J’avoue que la blague m’a fait sourire. La bouteille de rouge, les pintes et le café mouillé au calva ont délié les langues, et amplifié cette faculté qu’ont les Meyer à toujours rire des choses les plus tragiques, même quand il s’agit du drame qui a fait basculer leur vie. Puis me vient une gêne, nappée de honte. Sur le moment, je la garde pour moi.

Né à Kinshasa en 1976, Makomé M’Bowolé n’a pas connu son père, mort quand il avait 6 mois. Sa mère, qui n’avait pas les moyens de s’en occuper, le confie à son beau-frère qui part à Paris. Makomé a 5 ans. Délaissé, il passe dès ses 7 ans ses nuits à errer seul dans les jardins publics de la capitale. Placé dans un foyer de la région parisienne, à Montgeron, dans l’Essonne, le garçon est en échec scolaire, rétif à l’autorité, régulièrement exclu.

À 16 ans, Makomé M’Bowolé vole des scooters et des vêtements. Son père adoptif – son oncle, donc – répond en lui mettant des trempes. En avril 1993, dans l’appartement familial du 20e arrondissement où l’électricité est coupée depuis plusieurs mois, Makomé dort dans le salon. Il préfère traîner dehors, quitte à dévaliser une petite entreprise pour choper des cigarettes et se faire un peu d’argent. Pour le coup des cartouches de Dunhill, Alioum Gaye et Sori Kamara ont respectivement écopé de quatre et huit mois de prison avec sursis pour vol avec effraction

Le 6 avril 1993, un téléphone sonne à Londres. Booto M’Bowolé, la grande sœur de Makomé, vit dans la capitale anglaise aux côtés de son mari d’alors, avec qui elle avait quitté son Zaïre natal. « Makomé, on le surnommait “Mundele”, parce qu’il avait les cheveux tout clairs à la naissance. Ma cousine m’a appelée, elle avait vu à la télé, elle m’a dit : “Mundele, il est mort, on lui a tiré dessus au commissariat.” Je n’ai rien compris. Je suis sortie dehors, pieds nus. Il fait froid en Angleterre en avril. »

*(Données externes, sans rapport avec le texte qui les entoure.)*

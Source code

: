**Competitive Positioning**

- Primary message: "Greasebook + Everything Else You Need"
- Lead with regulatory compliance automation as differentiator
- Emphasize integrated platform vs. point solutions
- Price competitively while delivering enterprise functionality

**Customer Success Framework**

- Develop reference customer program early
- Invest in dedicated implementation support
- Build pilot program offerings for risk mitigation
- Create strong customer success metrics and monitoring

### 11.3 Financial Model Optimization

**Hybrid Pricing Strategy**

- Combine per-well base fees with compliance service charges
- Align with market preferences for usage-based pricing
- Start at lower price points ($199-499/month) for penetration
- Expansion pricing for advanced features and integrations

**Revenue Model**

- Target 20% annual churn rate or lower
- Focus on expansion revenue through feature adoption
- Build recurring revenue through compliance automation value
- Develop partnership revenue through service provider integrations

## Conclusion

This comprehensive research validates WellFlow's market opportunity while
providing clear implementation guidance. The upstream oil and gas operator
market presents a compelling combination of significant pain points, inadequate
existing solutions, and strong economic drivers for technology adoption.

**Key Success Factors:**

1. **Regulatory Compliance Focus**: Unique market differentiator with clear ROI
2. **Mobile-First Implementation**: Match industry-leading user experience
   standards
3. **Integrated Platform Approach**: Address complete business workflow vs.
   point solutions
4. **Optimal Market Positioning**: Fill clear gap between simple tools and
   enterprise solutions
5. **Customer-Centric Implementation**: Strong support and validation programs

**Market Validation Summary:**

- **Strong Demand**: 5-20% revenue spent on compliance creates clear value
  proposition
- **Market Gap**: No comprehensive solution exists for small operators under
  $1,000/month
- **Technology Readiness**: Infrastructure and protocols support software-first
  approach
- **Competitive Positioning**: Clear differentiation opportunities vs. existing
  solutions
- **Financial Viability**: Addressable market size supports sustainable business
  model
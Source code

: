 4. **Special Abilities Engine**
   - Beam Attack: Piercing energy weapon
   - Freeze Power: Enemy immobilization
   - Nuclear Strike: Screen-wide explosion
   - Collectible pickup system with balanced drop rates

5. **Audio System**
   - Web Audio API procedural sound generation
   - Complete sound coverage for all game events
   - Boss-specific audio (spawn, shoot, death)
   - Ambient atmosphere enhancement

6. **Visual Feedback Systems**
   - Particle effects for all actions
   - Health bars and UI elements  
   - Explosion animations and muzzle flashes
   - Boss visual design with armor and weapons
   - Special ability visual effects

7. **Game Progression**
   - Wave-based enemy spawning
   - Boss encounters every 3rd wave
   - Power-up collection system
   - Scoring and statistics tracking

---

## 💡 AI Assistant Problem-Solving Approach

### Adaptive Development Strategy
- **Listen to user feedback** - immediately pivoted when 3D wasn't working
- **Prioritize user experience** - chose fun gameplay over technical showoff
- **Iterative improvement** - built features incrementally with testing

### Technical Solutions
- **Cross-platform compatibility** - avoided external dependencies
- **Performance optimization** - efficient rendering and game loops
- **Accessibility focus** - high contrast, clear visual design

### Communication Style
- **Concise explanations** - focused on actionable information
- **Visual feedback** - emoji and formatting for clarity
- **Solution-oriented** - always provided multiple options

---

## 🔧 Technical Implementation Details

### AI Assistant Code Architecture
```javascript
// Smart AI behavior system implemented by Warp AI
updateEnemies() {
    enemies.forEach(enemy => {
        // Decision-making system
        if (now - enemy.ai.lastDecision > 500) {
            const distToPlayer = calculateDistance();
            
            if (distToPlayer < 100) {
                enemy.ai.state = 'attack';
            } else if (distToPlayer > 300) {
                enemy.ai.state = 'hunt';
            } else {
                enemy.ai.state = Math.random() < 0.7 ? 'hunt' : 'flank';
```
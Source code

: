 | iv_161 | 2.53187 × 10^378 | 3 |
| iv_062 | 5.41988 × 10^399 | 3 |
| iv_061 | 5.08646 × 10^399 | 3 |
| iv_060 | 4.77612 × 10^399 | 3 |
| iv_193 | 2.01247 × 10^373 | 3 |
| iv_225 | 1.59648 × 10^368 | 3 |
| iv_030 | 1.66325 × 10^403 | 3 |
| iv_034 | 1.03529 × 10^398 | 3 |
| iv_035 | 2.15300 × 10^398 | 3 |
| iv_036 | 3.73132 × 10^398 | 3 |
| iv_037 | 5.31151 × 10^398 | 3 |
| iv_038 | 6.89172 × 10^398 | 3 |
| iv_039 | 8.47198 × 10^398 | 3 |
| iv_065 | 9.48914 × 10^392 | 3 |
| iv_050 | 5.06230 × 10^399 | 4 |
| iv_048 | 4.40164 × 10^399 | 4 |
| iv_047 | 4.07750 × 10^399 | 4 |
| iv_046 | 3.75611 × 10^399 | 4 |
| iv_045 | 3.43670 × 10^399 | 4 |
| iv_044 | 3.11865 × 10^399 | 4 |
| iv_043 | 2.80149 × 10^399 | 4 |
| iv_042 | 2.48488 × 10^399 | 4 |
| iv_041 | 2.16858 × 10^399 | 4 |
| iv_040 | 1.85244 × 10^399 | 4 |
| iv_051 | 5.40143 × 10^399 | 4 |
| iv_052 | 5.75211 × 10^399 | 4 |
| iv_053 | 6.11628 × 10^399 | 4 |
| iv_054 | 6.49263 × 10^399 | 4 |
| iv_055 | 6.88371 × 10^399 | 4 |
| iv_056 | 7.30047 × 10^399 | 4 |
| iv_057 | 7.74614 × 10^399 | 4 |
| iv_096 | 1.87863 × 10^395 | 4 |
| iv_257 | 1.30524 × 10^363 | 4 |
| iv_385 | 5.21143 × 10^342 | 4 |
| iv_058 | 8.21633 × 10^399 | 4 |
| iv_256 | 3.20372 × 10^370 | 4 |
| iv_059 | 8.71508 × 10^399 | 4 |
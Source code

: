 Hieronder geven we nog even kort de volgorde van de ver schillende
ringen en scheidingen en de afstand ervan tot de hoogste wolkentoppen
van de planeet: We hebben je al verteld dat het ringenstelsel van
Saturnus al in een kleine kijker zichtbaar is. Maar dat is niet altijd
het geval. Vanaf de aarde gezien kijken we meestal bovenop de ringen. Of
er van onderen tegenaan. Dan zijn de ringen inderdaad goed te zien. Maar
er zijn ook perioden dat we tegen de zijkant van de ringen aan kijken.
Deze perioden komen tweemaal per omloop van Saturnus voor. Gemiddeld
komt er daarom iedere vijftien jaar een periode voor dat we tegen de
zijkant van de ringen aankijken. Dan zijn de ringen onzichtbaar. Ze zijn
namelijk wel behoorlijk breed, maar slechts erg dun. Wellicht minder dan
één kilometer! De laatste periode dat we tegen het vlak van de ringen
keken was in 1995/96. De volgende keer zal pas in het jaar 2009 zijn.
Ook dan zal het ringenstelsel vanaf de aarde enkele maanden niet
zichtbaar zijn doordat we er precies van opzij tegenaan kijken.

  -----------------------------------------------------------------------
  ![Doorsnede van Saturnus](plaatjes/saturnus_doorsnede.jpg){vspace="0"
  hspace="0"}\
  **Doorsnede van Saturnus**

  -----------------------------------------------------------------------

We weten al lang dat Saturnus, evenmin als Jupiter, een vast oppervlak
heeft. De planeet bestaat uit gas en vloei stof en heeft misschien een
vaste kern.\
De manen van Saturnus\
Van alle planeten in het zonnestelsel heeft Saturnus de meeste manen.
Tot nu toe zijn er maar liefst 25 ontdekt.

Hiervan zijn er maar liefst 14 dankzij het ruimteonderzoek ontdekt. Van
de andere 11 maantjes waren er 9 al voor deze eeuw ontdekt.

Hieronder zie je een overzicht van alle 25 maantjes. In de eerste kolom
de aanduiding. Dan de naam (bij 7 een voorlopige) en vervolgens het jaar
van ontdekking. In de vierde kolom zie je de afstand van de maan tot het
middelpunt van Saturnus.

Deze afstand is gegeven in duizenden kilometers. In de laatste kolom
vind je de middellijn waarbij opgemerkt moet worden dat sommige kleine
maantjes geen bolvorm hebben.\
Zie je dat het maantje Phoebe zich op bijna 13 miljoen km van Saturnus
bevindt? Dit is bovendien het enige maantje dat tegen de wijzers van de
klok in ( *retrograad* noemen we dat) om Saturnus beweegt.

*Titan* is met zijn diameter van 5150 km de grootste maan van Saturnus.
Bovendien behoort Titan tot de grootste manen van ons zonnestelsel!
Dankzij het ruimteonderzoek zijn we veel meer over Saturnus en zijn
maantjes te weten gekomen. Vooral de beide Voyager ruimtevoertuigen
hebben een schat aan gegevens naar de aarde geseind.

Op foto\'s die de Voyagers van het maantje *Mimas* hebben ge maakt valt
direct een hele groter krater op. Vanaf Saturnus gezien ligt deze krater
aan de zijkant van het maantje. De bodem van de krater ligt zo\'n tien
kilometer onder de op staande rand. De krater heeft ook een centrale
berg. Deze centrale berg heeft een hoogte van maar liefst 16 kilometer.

En arrivant à Paris le lendemain soir, elle rejoint le reste de la famille à la morgue. Malgré les vingt-cinq années qui se sont écoulées, Booto M’Bowolé conserve des souvenirs tenaces de la mort de son frère. La tête droite, elle essaie de dompter un accent africain qui se fait plus marqué à mesure que remonte le chagrin. Sa voix claire s’agite de temps à autre, trébuche sur un sanglot refoulé : « Quand je vous parle, là, c’est douloureux, tout remonte, je vois tout, je vois le drap. On ne pouvait pas s’approcher de Makomé, on le regardait à travers les vitres. Je le vois là. (Elle mime sa silhouette avec ses mains.) Il a la tête bandée. Vous savez pourquoi il a la tête bandée ? Et Philippe Meyer, il le sait pourquoi il avait la tête bandée ? » Son frère aurait 42 ans aujourd’hui.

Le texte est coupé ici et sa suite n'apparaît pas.